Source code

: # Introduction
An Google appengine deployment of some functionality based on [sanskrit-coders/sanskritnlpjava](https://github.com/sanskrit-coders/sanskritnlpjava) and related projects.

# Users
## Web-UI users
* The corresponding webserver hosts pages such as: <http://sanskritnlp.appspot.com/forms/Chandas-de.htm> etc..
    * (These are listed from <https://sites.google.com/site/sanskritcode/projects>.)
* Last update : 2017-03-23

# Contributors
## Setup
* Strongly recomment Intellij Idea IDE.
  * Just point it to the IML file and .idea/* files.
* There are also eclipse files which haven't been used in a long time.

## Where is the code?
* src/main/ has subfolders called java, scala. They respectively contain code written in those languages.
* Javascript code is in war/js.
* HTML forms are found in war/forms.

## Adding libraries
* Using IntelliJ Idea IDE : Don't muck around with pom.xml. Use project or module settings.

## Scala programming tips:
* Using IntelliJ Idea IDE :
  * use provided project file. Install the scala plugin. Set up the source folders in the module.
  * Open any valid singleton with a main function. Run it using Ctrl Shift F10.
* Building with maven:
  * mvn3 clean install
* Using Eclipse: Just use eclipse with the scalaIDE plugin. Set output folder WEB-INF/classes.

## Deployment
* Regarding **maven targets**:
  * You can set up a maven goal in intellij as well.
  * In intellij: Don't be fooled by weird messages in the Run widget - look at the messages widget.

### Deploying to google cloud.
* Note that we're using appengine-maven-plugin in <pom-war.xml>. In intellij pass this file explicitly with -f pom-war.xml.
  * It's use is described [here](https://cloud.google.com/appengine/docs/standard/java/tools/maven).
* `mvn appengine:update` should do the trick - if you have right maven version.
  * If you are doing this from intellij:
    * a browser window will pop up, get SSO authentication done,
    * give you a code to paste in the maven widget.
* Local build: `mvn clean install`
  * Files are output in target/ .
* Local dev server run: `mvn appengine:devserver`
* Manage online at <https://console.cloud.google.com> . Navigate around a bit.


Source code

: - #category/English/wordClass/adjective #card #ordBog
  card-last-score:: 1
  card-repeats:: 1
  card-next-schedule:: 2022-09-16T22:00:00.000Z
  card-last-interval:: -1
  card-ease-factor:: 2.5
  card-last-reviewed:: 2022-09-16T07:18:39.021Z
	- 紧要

* Work item *
Please make an exact copy of the lines above from the line with "is in war/js." through the line with "output folder WEB-INF/classes.", both ends included.

* Answer for the task *
* Javascript code is in war/js.
* HTML forms are found in war/forms.

## Adding libraries
* Using IntelliJ Idea IDE : Don't muck around with pom.xml. Use project or module settings.

## Scala programming tips:
* Using IntelliJ Idea IDE :
  * use provided project file. Install the scala plugin. Set up the source folders in the module.
  * Open any valid singleton with a main function. Run it using Ctrl Shift F10.
* Building with maven:
  * mvn3 clean install
* Using Eclipse: Just use eclipse with the scalaIDE plugin. Set output folder WEB-INF/classes.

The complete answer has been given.